Summary - One of the things I’ve learned—over and over again—building product companies is that there is no substitute for actually talking with your customers.

That might sound obvious. But in practice, it’s surprisingly easy to drift away from real customer conversations. We invest in analytics, dashboards, surveys, and feedback tools (all of which matter), yet many companies rarely sit down with the people who actually use their product.

At Klipfolio, we try hard not to let that happen.
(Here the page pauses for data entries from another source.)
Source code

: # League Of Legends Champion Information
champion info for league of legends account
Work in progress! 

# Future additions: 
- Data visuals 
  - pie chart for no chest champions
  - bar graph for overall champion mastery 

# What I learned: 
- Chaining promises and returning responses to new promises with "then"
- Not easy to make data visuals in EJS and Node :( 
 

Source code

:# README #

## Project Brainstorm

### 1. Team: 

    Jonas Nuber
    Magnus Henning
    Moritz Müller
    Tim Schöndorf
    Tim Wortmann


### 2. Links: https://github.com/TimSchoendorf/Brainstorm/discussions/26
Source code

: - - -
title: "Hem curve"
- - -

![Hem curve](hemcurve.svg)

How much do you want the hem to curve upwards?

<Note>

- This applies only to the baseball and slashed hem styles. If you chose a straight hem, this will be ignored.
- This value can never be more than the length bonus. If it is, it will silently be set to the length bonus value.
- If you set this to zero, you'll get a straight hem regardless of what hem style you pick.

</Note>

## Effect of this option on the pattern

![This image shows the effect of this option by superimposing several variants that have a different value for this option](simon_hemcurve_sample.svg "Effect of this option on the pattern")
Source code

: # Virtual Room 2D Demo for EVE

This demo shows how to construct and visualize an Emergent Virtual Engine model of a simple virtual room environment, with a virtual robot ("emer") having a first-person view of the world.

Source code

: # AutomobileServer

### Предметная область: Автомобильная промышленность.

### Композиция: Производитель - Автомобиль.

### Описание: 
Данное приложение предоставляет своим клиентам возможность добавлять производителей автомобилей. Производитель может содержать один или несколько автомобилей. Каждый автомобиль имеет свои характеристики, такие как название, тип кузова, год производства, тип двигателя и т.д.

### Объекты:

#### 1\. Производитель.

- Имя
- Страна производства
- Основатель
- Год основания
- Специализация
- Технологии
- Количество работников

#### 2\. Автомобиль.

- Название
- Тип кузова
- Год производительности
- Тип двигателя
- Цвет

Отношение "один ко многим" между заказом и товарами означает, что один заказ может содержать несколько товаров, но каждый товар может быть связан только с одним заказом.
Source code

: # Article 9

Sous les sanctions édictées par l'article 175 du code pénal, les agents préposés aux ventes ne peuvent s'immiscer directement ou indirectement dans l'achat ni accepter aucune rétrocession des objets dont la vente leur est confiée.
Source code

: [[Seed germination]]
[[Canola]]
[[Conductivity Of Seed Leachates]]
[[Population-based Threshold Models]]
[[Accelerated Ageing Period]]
Of course, we’re fortunate to have an excellent customer success and support team. They’re on the front lines every day, helping customers succeed and capturing valuable feedback. But that doesn’t remove the responsibility from founders, product leaders, and executives to spend real time with customers themselves.

That one-on-one face time—listening, watching, asking, and learning—is where some of the most important insights come from. Check out my YouTube video to hear my take.

When we speak directly with customers, we’re not just asking what features they like or don’t like. We’re trying to understand how they’re actually using the product, what outcomes they care about, and what expectations they brought with them in the first place. Those conversations often surface things that never show up in a ticket, a survey response, or a usage report.

My co-founder Peter and I regularly join customer conversations. We try to ask open, non-leading questions and stay genuinely curious. Questions like: If this product weren’t here anymore, how would you feel? Or what’s missing today? Or if you had a magic wand, what would you change? These aren’t trick questions—they’re designed to get at what really matters.

What we’ve learned is that individual answers aren’t the point. Patterns are. It’s our job as a company to listen carefully, identify common themes, and then test those ideas back in the market. Customer feedback doesn’t automatically become a roadmap, but it absolutely informs better decisions.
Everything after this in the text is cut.